The Data Package Standard provides a rich set of metadata and data features for general applications. At the same time, the Data Package Standard at its core is domain-agnostic and does not provide any builtin means to describe metadata in specific knowledge areas such as biology or medicine.

A domain-specific extension is the way to enrich Data Package’s metadata to meet specific needs of a knowledge domain. For example, there are some prominent Data Package extensions:

Extension

The Data Package Standard has a simple yet powerful extension mechanism based on the Profile concept. An extension is, generally speaking, a project that provides one or more domain-specific profiles to the Data Package Standard specifications.

From user-perspective, a custom profile can be provided as a $schema property in a corresponding specification Descriptor. Having a profile instructs implementation to validate a descriptor using JSON Schema rules of the profile.
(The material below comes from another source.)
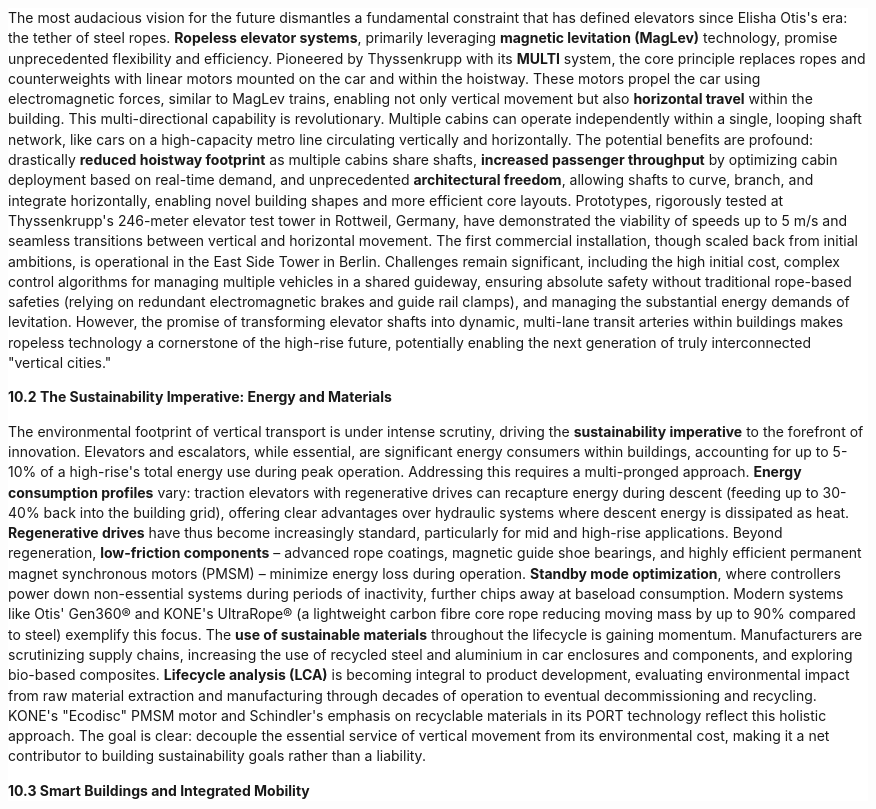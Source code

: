 The most audacious vision for the future dismantles a fundamental constraint that has defined elevators since Elisha Otis's era: the tether of steel ropes. **Ropeless elevator systems**, primarily leveraging **magnetic levitation (MagLev)** technology, promise unprecedented flexibility and efficiency. Pioneered by Thyssenkrupp with its **MULTI** system, the core principle replaces ropes and counterweights with linear motors mounted on the car and within the hoistway. These motors propel the car using electromagnetic forces, similar to MagLev trains, enabling not only vertical movement but also **horizontal travel** within the building. This multi-directional capability is revolutionary. Multiple cabins can operate independently within a single, looping shaft network, like cars on a high-capacity metro line circulating vertically and horizontally. The potential benefits are profound: drastically **reduced hoistway footprint** as multiple cabins share shafts, **increased passenger throughput** by optimizing cabin deployment based on real-time demand, and unprecedented **architectural freedom**, allowing shafts to curve, branch, and integrate horizontally, enabling novel building shapes and more efficient core layouts. Prototypes, rigorously tested at Thyssenkrupp's 246-meter elevator test tower in Rottweil, Germany, have demonstrated the viability of speeds up to 5 m/s and seamless transitions between vertical and horizontal movement. The first commercial installation, though scaled back from initial ambitions, is operational in the East Side Tower in Berlin. Challenges remain significant, including the high initial cost, complex control algorithms for managing multiple vehicles in a shared guideway, ensuring absolute safety without traditional rope-based safeties (relying on redundant electromagnetic brakes and guide rail clamps), and managing the substantial energy demands of levitation. However, the promise of transforming elevator shafts into dynamic, multi-lane transit arteries within buildings makes ropeless technology a cornerstone of the high-rise future, potentially enabling the next generation of truly interconnected "vertical cities."

**10.2 The Sustainability Imperative: Energy and Materials**

The environmental footprint of vertical transport is under intense scrutiny, driving the **sustainability imperative** to the forefront of innovation. Elevators and escalators, while essential, are significant energy consumers within buildings, accounting for up to 5-10% of a high-rise's total energy use during peak operation. Addressing this requires a multi-pronged approach. **Energy consumption profiles** vary: traction elevators with regenerative drives can recapture energy during descent (feeding up to 30-40% back into the building grid), offering clear advantages over hydraulic systems where descent energy is dissipated as heat. **Regenerative drives** have thus become increasingly standard, particularly for mid and high-rise applications. Beyond regeneration, **low-friction components** – advanced rope coatings, magnetic guide shoe bearings, and highly efficient permanent magnet synchronous motors (PMSM) – minimize energy loss during operation. **Standby mode optimization**, where controllers power down non-essential systems during periods of inactivity, further chips away at baseload consumption. Modern systems like Otis' Gen360® and KONE's UltraRope® (a lightweight carbon fibre core rope reducing moving mass by up to 90% compared to steel) exemplify this focus. The **use of sustainable materials** throughout the lifecycle is gaining momentum. Manufacturers are scrutinizing supply chains, increasing the use of recycled steel and aluminium in car enclosures and components, and exploring bio-based composites. **Lifecycle analysis (LCA)** is becoming integral to product development, evaluating environmental impact from raw material extraction and manufacturing through decades of operation to eventual decommissioning and recycling. KONE's "Ecodisc" PMSM motor and Schindler's emphasis on recyclable materials in its PORT technology reflect this holistic approach. The goal is clear: decouple the essential service of vertical movement from its environmental cost, making it a net contributor to building sustainability goals rather than a liability.

**10.3 Smart Buildings and Integrated Mobility**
Usually, Data Package is the specification that is extended. As a container format, it is the most natural target for metadata enrichment. At the same time, technically any of the core specifications can be extended. For example, if you build a Table Schema catalog, it is possible to extend a Table Schema specification using the same approach as described below.

Note, that the Data Package Standard’s extension system completely relies on the JSON Schema Standard without extending its builtin features in any way. It makes the system robust and provides rich tooling support such as text editor validation.

Combining modern JSON Schema features with an ability to provide profiles to any of the core Data Package Standard specification descriptors, allows to achieve almost any of metadata enrichment goals including but not limited to:

  • Adding new domain-specific properties.
  • Requiring existing properties to comply with certain requirements.
  • Defining what resources are expected.
  • Requiring resources to meet certain dialect or schema requirements.
  • Combining existent profiles as a part of a high-level extension.
  • Creating domain-specific dialect and schema catalogues.

Example

For example, we will create a Spatial Data Package that requires a geopoint marker to be provided for each resource consisting a Data Package.

Profile

First of all, we need to create a Data Package profile. Note that it includes a default data package profile as per the specification requirement:

{
"$schema": "http://json-schema.org/draft-07/schema#",
"title": "Spatial Data Package Profile",
"type": "object",
"allOf": [
{ "$ref": "https://datapackage.org/profiles/2.0/datapackage.json" },
{ "$ref": "#/definitions/spatialMixin" }
],
"definitions": {
"spatialMixin": {
"type": "object",
"properties": {
"resources": {
"type": "array",
"item": {
"type": "object",
"required": ["geopoint"],
"properties": {
"geopoint": {
"type": "object",
"properties": {
"lon": { "type": "number" },
"lat": { "type": "number" },
"additionalProperties": false
}
}
}
}
}
}
}
}
}

Descriptor

Consider that the profile above is published at https://spatial.datapackage.org/profiles/1.0/datapackage.json. In this case, a Data Package descriptor compatible to exemplar Spatial Data Package (v1) will look as below:

{
"$schema": "https://spatial.datapackage.org/profiles/1.0/datapackage.json",
"title": "Spatial Data Package Descriptor",
"resources": [
{
"name": "expedition-1",
"path": "expedition-1.csv",
"geopoint": {
"lon": 90,
"lat": 90
}
}
]
}

Software

Even though they are not aware of the extension, any Data Package software implementation will be validating a Spatial Data Package out of the box: both the domain-specific properties as well as the general Data Package properties. We do encourage extensions authors however to build on top of existing software to support domain-specific properties on the programming models level as well.